Saved data entries -
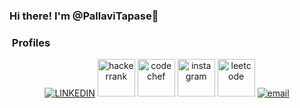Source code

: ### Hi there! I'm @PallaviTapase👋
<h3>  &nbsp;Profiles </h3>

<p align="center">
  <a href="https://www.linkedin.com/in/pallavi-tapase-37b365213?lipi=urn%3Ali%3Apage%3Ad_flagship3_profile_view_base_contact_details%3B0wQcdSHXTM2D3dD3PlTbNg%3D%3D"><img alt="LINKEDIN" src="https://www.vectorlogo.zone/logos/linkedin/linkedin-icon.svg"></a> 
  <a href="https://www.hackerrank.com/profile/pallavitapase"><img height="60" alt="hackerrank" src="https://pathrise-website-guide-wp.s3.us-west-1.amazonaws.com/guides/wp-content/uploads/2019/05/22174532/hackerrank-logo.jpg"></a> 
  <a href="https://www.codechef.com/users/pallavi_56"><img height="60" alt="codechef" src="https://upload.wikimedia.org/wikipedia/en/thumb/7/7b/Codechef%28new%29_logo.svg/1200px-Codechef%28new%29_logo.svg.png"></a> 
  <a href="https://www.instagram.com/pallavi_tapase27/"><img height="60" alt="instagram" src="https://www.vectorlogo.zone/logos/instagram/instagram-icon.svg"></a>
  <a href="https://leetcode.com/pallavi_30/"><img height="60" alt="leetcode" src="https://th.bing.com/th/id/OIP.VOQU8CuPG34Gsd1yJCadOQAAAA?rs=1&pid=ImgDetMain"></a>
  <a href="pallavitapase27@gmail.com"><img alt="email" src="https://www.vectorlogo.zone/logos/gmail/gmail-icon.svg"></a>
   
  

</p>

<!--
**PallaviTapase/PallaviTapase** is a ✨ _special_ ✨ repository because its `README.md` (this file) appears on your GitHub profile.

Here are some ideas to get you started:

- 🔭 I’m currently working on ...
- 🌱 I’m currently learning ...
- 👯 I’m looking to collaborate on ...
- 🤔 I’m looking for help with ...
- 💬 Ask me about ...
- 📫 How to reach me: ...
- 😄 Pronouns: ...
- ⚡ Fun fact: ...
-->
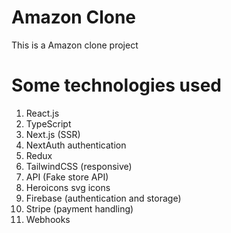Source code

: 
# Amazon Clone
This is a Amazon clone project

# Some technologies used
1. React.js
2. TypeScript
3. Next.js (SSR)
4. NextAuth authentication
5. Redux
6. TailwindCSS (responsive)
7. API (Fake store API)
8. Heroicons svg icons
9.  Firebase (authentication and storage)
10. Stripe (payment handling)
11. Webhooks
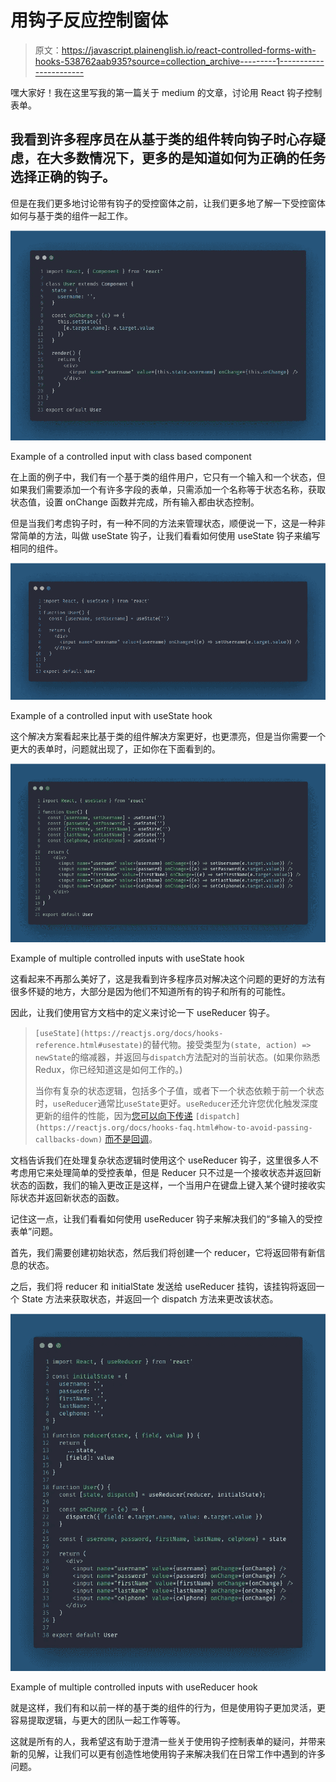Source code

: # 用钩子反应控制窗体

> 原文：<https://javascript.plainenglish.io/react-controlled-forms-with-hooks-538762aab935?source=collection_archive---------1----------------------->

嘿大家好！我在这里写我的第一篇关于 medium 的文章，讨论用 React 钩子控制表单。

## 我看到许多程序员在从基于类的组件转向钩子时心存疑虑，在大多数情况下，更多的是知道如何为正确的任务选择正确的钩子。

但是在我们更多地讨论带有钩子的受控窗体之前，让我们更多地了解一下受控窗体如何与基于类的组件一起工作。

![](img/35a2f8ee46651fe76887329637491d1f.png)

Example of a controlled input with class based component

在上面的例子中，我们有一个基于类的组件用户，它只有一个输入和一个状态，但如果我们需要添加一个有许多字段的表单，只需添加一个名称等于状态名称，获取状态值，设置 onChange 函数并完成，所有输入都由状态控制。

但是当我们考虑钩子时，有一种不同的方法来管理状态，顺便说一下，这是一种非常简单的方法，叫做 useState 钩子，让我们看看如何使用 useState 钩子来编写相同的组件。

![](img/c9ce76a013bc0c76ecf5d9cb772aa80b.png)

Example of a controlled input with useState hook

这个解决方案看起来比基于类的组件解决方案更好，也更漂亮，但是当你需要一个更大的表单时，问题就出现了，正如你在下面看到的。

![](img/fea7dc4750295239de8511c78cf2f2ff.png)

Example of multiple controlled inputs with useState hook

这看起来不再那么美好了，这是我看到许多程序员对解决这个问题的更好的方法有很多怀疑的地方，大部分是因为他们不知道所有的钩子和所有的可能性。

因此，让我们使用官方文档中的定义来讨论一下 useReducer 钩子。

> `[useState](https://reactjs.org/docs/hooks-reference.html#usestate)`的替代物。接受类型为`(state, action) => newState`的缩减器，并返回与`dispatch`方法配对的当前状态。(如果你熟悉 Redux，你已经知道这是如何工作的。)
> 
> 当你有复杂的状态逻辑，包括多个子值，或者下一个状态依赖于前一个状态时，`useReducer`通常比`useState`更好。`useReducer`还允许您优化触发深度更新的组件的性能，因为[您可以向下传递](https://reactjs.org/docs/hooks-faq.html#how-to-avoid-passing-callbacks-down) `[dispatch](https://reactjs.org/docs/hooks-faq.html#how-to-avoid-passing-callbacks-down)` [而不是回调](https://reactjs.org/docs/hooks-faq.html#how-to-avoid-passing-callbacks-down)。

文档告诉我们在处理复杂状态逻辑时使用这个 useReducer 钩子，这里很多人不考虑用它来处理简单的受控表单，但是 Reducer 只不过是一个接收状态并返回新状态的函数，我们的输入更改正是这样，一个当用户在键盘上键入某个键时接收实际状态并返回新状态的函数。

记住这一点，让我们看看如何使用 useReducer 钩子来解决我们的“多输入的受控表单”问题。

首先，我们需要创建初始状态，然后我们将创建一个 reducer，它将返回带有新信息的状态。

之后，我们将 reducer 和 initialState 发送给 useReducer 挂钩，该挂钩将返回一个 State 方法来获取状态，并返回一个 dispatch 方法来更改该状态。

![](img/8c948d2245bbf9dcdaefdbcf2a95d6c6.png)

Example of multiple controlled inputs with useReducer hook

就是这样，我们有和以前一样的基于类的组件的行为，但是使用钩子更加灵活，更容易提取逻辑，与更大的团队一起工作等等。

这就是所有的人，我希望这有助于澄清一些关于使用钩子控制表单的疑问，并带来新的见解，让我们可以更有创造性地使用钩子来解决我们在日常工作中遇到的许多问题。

Task directions - Select and copy each line from the data that includes the word "reactjs".

Output of the task -
> `[useState](https://reactjs.org/docs/hooks-reference.html#usestate)`的替代物。接受类型为`(state, action) => newState`的缩减器，并返回与`dispatch`方法配对的当前状态。(如果你熟悉 Redux，你已经知道这是如何工作的。)
> 当你有复杂的状态逻辑，包括多个子值，或者下一个状态依赖于前一个状态时，`useReducer`通常比`useState`更好。`useReducer`还允许您优化触发深度更新的组件的性能，因为[您可以向下传递](https://reactjs.org/docs/hooks-faq.html#how-to-avoid-passing-callbacks-down) `[dispatch](https://reactjs.org/docs/hooks-faq.html#how-to-avoid-passing-callbacks-down)` [而不是回调](https://reactjs.org/docs/hooks-faq.html#how-to-avoid-passing-callbacks-down)。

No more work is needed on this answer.